Oxygenation and ventilation of Southern CA marine basins through the Holocene: evidence from benthic microfossil assemblages and foraminiferal oxygen and carbon stable isotope records
Oxygenation and ventilation of Southern CA marine basins through the Holocene: evidence from benthic microfossil assemblages and foraminiferal oxygen and carbon stable isotope records
Abstract:
Silled basins provide a natural laboratory in which we can constrain timing and implications of changes to intermediate water ventilation. Benthic foraminifera and microfossil metazoan assemblages can be utilized both as proxies for past change, using known environmental associations, including oxygen affinity, as well as examined ecologically in conjunction with geochemical environmental reconstructions. Investigation of intermediate water ventilation through the Holocene is critical to providing baselines for modern change and for understanding scales of variability within the recent past. This study provides a needed comparison to the well-studied Santa Barbara Basin to better quantify changes in intermediate water through the Holocene. Here, we quantify benthic foraminiferal and metazoan assemblages in three sediment cores, EW9504-05PC (San Clemente Basin, 1818 m water depth), EW9504-08PC (San Nicolas Basin, 1442 m water depth), and EW9504-09PC (Tanner Basin, 1194 m water depth) and generate a new, higher resolution stable carbon and oxygen isotope record from planktonic foraminifera Globigerina bulloides and benthic foraminifera Cibicides mckannai.
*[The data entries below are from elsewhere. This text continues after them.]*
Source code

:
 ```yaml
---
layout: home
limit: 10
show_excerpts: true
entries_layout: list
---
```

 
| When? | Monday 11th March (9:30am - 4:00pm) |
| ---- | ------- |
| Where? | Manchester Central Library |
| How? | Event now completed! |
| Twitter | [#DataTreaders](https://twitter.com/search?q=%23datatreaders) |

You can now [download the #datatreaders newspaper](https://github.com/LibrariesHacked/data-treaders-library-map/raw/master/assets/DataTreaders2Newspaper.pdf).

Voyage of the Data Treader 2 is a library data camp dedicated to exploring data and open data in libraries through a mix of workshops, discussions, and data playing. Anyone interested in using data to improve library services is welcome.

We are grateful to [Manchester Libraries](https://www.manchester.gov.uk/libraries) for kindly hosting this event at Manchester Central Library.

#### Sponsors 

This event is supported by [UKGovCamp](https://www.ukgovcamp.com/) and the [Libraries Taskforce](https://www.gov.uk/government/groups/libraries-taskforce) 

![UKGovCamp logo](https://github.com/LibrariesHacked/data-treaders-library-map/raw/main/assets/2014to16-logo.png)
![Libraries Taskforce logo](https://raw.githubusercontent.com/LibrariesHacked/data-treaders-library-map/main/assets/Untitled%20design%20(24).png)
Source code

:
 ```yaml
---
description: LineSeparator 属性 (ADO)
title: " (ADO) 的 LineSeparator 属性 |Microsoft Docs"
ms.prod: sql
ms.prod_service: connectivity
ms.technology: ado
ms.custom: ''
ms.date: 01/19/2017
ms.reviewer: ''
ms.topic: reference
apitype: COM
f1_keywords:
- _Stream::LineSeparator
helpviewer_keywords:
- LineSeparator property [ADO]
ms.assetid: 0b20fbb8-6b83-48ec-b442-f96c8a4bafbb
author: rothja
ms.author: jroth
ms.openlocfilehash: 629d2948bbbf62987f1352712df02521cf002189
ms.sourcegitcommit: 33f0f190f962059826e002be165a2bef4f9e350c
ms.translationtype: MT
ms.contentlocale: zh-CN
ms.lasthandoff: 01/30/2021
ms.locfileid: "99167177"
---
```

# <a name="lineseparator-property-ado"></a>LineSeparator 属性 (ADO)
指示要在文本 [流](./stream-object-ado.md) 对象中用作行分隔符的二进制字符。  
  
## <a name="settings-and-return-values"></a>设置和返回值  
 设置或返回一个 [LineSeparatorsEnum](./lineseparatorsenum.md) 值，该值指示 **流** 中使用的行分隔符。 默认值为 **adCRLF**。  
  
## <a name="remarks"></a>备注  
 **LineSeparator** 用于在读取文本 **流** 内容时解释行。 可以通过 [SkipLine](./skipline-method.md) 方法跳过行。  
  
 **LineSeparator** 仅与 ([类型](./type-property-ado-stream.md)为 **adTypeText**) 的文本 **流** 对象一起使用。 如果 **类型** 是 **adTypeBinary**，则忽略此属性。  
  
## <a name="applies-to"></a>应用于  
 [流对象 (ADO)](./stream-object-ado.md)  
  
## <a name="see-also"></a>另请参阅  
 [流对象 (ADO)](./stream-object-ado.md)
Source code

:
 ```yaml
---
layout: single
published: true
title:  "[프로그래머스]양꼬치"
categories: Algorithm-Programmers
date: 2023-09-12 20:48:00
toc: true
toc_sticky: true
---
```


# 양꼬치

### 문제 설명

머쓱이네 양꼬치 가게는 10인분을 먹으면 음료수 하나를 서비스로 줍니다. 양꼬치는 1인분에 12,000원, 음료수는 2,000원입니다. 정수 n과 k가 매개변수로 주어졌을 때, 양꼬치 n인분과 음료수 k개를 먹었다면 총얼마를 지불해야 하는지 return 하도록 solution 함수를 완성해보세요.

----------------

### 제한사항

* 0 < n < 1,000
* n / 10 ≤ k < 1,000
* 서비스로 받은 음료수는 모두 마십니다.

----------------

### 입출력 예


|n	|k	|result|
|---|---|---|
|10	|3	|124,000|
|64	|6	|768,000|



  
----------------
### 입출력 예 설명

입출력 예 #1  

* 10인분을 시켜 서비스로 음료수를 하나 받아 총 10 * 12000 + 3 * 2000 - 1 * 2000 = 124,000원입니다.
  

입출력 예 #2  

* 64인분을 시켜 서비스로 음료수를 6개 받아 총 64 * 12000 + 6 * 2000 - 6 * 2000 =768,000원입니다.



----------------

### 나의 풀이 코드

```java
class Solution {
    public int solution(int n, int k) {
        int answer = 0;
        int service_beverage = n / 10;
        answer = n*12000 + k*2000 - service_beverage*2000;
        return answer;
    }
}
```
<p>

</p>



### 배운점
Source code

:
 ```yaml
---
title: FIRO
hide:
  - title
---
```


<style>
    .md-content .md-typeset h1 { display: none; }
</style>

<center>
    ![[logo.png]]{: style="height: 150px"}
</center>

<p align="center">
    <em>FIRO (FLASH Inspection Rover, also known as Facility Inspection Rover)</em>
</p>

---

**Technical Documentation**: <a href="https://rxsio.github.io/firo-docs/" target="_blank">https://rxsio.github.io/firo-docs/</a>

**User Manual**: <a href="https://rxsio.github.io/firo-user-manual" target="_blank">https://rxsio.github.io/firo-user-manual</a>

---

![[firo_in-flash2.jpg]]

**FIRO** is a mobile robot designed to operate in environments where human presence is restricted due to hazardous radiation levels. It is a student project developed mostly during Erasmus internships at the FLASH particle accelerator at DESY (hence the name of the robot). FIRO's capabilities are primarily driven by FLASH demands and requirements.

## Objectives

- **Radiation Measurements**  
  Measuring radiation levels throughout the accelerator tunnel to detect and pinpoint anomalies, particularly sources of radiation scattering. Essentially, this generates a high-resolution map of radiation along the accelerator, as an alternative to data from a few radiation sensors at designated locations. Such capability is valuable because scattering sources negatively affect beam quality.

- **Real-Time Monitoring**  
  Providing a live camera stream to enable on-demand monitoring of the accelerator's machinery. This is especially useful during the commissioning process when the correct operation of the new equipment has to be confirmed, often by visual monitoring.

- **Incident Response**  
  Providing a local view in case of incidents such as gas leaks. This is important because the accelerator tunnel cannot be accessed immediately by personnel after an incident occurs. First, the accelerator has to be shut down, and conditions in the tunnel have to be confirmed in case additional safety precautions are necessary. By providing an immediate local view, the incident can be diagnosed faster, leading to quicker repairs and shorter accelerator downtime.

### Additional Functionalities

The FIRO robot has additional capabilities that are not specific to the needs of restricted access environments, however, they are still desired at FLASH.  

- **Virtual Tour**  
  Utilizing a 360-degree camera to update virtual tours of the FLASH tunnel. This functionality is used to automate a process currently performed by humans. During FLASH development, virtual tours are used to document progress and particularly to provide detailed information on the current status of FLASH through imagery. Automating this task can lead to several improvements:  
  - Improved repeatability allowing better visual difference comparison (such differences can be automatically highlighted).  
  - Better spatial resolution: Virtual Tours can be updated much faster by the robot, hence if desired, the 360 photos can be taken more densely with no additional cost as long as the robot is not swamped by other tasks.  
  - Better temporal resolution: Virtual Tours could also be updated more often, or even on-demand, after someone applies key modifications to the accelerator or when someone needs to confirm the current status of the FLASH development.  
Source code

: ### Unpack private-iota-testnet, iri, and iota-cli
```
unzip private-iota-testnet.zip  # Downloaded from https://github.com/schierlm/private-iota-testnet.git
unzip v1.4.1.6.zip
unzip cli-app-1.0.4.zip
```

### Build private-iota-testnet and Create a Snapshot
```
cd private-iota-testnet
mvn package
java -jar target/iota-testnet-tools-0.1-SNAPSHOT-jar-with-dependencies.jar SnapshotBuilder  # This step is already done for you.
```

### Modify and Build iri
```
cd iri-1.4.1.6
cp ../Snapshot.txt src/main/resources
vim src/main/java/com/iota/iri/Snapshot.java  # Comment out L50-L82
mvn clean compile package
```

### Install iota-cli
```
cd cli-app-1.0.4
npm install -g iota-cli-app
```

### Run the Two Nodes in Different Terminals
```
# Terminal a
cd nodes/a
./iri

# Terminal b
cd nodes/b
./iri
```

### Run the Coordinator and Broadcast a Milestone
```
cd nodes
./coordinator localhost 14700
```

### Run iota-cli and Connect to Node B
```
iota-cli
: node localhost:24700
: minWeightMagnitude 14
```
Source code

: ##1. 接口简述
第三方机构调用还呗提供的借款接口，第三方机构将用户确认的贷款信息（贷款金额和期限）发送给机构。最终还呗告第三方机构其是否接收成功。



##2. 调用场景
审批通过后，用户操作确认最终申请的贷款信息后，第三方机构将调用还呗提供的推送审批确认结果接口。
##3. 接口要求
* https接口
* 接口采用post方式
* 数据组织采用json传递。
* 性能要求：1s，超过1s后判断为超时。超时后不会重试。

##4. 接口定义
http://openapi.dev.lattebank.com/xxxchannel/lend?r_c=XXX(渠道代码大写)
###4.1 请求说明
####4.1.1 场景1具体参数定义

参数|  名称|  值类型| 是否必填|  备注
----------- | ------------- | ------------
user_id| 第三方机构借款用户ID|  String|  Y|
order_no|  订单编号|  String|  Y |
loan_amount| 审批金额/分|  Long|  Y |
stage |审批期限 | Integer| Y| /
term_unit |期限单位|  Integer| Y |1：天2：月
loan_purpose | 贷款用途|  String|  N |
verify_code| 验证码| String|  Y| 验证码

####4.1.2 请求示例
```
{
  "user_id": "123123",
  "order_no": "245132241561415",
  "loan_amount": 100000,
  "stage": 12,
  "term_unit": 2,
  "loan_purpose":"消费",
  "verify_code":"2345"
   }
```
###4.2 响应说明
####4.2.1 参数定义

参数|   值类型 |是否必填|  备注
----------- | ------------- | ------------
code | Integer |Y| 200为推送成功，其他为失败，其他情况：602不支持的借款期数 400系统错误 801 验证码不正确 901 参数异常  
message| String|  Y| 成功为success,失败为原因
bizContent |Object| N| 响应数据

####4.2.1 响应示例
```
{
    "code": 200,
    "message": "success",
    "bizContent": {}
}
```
Age models for all cores are radiocarbon based and include 2 age dates per core in the Holocene. Preliminary analysis of individual C. mckannai from coretop sediments show consistent oxygen and carbon isotope values between individuals, verifying their utility as records of benthic environment through time. Oxygen isotope analysis of G. bulloides from core EW 9504-09PC (Tanner Basin, 1194 m) shows stable sea surface conditions from 4.5 to 1.5 ky (δ18O = -.015 - 0.41 ‰) and a transition to colder/saltier sea surface from 1.5 - 1 ky (δ18O = 0.95 - 1.3 ‰). Relative abundance of two benthic foraminiferal taxa Bolivina spissa (low-oxygen associated) and Quinqueloculina sp. (high oxygen associated) is stable through time (10ka-0) in the core from San Nicolas Basin while highly variable during the same time period at Tanner Basin. This may indicate that Tanner Basin (1194m) experiences greater temporal variability in oxygenation than San Nicolas Basin (1442 m).